Filter out all lines without the word "Programs" from the data below, please, and copy the rest.

§

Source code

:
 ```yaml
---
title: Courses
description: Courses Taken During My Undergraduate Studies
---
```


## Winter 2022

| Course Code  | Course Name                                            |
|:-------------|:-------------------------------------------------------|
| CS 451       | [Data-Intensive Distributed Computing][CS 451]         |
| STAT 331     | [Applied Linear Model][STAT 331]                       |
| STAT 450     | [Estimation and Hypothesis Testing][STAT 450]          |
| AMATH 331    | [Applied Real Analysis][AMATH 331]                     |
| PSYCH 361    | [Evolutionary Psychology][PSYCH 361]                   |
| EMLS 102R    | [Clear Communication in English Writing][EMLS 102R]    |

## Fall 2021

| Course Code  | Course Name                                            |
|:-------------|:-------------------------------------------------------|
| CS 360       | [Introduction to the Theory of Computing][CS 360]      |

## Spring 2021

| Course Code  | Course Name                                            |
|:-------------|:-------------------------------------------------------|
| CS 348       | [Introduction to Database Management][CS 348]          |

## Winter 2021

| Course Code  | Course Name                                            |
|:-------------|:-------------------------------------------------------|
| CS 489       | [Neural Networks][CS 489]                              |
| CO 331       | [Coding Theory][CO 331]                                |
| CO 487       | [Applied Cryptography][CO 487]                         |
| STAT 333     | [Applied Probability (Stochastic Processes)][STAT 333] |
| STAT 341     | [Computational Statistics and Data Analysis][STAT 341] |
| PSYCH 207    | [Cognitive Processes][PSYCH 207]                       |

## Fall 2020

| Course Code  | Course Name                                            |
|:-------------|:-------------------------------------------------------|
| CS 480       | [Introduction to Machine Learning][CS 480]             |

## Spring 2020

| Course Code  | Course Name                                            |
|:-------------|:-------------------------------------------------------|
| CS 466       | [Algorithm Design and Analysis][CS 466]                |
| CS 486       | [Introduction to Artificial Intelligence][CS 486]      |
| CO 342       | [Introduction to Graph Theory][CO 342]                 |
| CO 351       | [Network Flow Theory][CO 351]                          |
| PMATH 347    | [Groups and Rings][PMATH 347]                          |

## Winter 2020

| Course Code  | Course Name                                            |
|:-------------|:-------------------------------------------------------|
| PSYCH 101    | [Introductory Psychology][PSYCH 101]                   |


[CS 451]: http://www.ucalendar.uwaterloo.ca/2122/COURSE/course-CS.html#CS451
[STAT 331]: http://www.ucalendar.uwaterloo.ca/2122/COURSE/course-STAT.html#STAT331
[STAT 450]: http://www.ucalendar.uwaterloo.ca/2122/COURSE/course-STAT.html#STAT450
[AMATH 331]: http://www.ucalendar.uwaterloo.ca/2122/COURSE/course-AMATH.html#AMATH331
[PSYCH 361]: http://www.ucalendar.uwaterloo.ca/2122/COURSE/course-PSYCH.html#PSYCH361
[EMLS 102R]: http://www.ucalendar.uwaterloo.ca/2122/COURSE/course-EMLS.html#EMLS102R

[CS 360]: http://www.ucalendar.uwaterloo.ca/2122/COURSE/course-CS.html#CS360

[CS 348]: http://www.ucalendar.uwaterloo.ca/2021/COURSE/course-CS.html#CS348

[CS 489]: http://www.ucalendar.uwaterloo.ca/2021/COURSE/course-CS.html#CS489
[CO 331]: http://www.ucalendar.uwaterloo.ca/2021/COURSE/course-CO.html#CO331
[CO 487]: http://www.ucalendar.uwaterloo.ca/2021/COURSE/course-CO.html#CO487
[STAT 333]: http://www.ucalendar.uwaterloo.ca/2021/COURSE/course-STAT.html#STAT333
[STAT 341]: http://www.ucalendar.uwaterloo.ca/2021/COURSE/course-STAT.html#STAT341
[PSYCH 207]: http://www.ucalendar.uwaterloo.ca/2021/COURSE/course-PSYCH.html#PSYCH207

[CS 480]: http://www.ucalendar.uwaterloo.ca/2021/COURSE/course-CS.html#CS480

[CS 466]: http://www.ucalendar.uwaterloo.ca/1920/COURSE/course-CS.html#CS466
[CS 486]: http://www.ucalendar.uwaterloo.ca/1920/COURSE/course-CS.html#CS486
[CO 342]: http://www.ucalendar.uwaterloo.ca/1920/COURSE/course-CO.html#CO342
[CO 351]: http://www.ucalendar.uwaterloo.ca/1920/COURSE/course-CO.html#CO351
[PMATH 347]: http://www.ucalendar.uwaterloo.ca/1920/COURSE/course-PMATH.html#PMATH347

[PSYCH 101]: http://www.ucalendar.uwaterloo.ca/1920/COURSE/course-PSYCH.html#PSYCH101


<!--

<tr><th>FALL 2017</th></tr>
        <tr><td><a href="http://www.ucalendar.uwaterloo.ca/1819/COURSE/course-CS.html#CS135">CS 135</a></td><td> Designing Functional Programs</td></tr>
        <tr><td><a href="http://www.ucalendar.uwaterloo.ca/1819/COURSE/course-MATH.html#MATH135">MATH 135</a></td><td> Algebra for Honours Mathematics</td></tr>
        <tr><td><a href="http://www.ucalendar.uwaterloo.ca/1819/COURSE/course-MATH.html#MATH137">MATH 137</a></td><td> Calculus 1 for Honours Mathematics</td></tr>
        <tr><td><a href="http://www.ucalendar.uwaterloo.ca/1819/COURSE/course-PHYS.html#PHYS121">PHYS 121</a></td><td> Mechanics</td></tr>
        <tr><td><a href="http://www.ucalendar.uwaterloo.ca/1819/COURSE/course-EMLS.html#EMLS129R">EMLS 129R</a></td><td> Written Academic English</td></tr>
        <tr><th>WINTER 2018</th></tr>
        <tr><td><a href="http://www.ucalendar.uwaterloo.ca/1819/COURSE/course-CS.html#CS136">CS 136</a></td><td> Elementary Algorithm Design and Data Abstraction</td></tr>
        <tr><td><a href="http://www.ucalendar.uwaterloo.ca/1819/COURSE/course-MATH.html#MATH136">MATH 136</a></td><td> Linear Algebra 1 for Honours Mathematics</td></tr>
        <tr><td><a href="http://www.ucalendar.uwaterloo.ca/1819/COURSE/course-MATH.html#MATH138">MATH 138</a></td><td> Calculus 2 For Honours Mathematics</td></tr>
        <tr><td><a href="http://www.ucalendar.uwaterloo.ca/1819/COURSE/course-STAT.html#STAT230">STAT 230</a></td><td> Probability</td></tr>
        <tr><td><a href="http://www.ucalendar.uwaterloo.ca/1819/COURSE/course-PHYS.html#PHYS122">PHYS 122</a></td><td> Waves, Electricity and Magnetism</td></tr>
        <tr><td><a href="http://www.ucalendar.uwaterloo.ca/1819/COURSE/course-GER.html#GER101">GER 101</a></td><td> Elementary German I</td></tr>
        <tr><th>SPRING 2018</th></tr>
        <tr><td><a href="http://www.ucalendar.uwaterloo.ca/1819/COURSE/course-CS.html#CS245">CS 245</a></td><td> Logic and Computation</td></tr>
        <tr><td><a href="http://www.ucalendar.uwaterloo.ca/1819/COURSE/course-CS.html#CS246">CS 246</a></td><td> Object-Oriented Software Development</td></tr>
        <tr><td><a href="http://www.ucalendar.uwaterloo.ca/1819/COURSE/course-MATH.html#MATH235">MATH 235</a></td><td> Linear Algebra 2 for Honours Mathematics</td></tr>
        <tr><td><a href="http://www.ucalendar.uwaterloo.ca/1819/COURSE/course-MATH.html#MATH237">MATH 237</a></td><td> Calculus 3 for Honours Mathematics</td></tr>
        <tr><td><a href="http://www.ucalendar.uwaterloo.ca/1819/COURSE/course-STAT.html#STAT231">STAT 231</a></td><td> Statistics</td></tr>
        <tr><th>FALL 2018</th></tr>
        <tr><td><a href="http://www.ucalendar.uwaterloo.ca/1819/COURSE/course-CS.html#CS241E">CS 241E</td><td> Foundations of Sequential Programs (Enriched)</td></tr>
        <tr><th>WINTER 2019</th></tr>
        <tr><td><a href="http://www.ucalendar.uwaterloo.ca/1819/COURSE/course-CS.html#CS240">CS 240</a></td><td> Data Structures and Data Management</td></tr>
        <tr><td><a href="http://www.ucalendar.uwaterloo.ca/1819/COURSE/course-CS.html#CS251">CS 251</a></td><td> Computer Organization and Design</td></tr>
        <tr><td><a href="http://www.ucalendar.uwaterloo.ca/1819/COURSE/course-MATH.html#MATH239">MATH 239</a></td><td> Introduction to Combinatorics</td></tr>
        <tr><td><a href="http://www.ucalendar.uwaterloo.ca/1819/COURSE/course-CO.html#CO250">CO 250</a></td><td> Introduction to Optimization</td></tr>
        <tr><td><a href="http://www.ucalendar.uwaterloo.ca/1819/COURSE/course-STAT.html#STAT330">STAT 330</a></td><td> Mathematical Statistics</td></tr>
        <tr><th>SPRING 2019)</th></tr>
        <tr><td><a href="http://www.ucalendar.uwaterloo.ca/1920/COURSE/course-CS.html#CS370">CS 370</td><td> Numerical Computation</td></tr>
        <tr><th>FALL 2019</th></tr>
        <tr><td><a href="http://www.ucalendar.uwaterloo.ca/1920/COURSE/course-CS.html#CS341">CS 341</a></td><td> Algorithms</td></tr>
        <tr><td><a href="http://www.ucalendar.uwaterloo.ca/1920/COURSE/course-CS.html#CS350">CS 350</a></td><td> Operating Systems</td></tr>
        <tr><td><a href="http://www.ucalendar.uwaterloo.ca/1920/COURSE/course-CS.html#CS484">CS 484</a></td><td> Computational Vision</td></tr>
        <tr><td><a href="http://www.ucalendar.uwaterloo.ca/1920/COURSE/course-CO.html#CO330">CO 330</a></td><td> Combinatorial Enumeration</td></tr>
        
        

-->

§

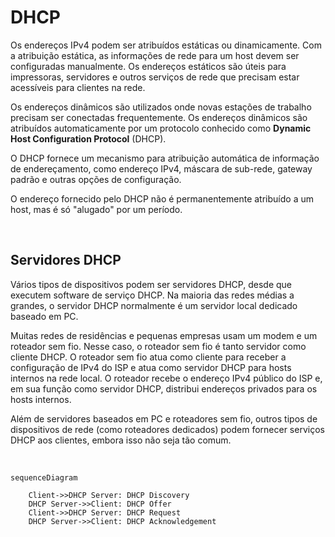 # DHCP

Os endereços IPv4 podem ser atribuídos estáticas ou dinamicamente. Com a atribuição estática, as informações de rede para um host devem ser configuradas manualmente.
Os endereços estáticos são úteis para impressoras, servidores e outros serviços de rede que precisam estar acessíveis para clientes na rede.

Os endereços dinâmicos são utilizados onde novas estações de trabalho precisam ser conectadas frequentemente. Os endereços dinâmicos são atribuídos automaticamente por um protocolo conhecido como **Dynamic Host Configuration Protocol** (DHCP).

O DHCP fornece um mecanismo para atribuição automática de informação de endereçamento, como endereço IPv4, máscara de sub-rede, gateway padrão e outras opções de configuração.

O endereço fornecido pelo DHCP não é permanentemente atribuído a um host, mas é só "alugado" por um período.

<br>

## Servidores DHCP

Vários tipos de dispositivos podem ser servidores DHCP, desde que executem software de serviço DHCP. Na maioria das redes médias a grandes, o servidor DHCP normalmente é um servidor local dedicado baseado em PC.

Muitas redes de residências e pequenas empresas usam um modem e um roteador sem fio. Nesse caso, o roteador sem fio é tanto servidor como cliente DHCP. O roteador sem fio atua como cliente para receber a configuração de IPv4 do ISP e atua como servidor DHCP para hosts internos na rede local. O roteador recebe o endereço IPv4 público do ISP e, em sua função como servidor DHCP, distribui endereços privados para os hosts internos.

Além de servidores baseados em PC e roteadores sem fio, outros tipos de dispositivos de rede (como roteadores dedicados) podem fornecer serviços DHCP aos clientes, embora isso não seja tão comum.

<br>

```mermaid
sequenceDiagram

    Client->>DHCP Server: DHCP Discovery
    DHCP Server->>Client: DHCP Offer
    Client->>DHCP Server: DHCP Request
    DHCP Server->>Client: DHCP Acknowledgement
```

§

## Exercise result
        <tr><td><a href="http://www.ucalendar.uwaterloo.ca/1819/COURSE/course-CS.html#CS135">CS 135</a></td><td> Designing Functional Programs</td></tr>
        <tr><td><a href="http://www.ucalendar.uwaterloo.ca/1819/COURSE/course-CS.html#CS241E">CS 241E</td><td> Foundations of Sequential Programs (Enriched)</td></tr>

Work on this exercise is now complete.